What to work on: Starting with the line that contains "This is E-commerce website" and stopping after the line that contains "### Problem Statement/Opportunity", copy the entries below exactly. Include nothing else.

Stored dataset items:
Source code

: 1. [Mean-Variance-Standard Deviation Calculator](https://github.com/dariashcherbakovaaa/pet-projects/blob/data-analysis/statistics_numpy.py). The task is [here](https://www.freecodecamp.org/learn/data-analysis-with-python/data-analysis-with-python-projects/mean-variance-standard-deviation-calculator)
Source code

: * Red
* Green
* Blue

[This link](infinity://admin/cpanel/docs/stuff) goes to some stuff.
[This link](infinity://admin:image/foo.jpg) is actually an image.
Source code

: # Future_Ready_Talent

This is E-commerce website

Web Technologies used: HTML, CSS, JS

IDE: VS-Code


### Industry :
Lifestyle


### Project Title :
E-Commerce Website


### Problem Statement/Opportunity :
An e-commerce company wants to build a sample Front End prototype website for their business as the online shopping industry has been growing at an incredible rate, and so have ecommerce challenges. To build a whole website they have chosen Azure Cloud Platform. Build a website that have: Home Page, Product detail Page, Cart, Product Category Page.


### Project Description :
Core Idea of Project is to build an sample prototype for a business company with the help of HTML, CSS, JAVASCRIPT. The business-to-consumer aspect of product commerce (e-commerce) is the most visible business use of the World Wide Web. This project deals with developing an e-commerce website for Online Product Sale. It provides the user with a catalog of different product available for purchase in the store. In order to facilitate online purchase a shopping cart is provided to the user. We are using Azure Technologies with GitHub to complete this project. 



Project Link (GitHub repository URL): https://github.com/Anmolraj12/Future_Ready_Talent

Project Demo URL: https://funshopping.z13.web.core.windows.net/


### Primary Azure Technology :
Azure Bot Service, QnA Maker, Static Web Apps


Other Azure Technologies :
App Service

Solution to the exercise:
This is E-commerce website

Web Technologies used: HTML, CSS, JS

IDE: VS-Code


### Industry :
Lifestyle


### Project Title :
E-Commerce Website


### Problem Statement/Opportunity :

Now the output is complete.